OBAMA: "We're also going to have to look at, how is it that we shredded so many regulations? We did not set up a 21st-century regulatory framework to deal with these problems. And that in part has to do with an economic philosophy that says that regulation is always bad."
THE FACTS: Some of the abuses that occurred stemmed from the 1999 repeal of a Depression-era law that separated banks from brokerages. In legislation supported by former President Clinton and Robert Rubin, now a top Obama adviser and treasury secretary in the Clinton administration, this separation was ended — allowing banks and insurance companies to sell securities.
But while regular banks were strictly regulated by the government, Wall Street banks and other non-bank institutions — many of the same institutions whose abuses led to the current crisis — were allowed to operate with less regulation.
So, what's missing?
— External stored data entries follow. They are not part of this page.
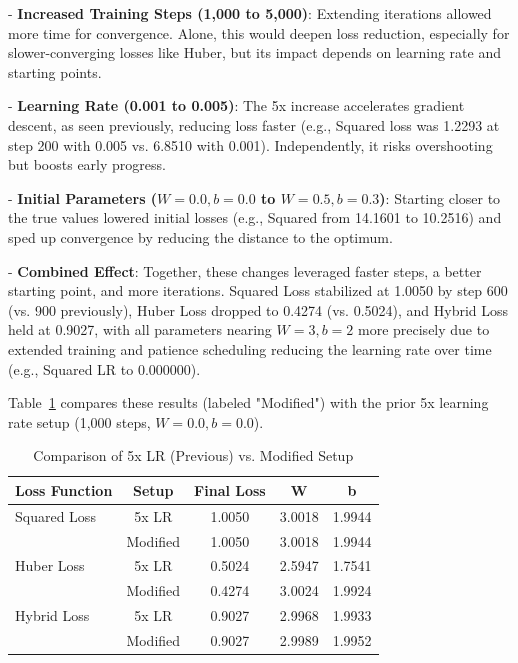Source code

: \documentclass{article}
\begin{document}
- \textbf{Increased Training Steps (1,000 to 5,000)}: Extending iterations allowed more time for convergence. Alone, this would deepen loss reduction, especially for slower-converging losses like Huber, but its impact depends on learning rate and starting points.
  
- \textbf{Learning Rate (0.001 to 0.005)}: The 5x increase accelerates gradient descent, as seen previously, reducing loss faster (e.g., Squared loss was 1.2293 at step 200 with 0.005 vs. 6.8510 with 0.001). Independently, it risks overshooting but boosts early progress.

- \textbf{Initial Parameters (\( W = 0.0, b = 0.0 \) to \( W = 0.5, b = 0.3 \))}: Starting closer to the true values lowered initial losses (e.g., Squared from 14.1601 to 10.2516) and sped up convergence by reducing the distance to the optimum.

- \textbf{Combined Effect}: Together, these changes leveraged faster steps, a better starting point, and more iterations. Squared Loss stabilized at 1.0050 by step 600 (vs. 900 previously), Huber Loss dropped to 0.4274 (vs. 0.5024), and Hybrid Loss held at 0.9027, with all parameters nearing \( W = 3, b = 2 \) more precisely due to extended training and patience scheduling reducing the learning rate over time (e.g., Squared LR to 0.000000).

Table~\ref{tab:mod_comparison} compares these results (labeled "Modified") with the prior 5x learning rate setup (1,000 steps, \( W = 0.0, b = 0.0 \)).

\begin{table}[h]
    \centering
    \caption{Comparison of 5x LR (Previous) vs. Modified Setup}
    \label{tab:mod_comparison}
    \begin{tabular}{lcccc}
        \toprule
        \textbf{Loss Function} & \textbf{Setup} & \textbf{Final Loss} & \textbf{W} & \textbf{b} \\
        \midrule
        Squared Loss & 5x LR   & 1.0050 & 3.0018 & 1.9944 \\
                     & Modified & 1.0050 & 3.0018 & 1.9944 \\
        Huber Loss   & 5x LR   & 0.5024 & 2.5947 & 1.7541 \\
                     & Modified & 0.4274 & 3.0024 & 1.9924 \\
        Hybrid Loss  & 5x LR   & 0.9027 & 2.9968 & 1.9933 \\
                     & Modified & 0.9027 & 2.9989 & 1.9952 \\
        \bottomrule
    \end{tabular}
\end{table}
\end{document}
Just the fact that the legislation in question, the Gramm-Leach-Bliley Act, was sponsored and pushed through by Phil Gramm, who was John McCain's chief economic advisor until he announced that America was a "nation of whiners," and that John McCain supported and voted for the bill. The Associated Press failed to identify the name of the bill, the man behind it and the fact that he authored candidate McCain's economic policy. And even more dishonest is the cheap attempt to tie the bill to Democrats, not bothering to mention that the Gramm-Leach-Bliley Act passed with 100% Republican support.
The Associated Press is an embarrassment to journalism.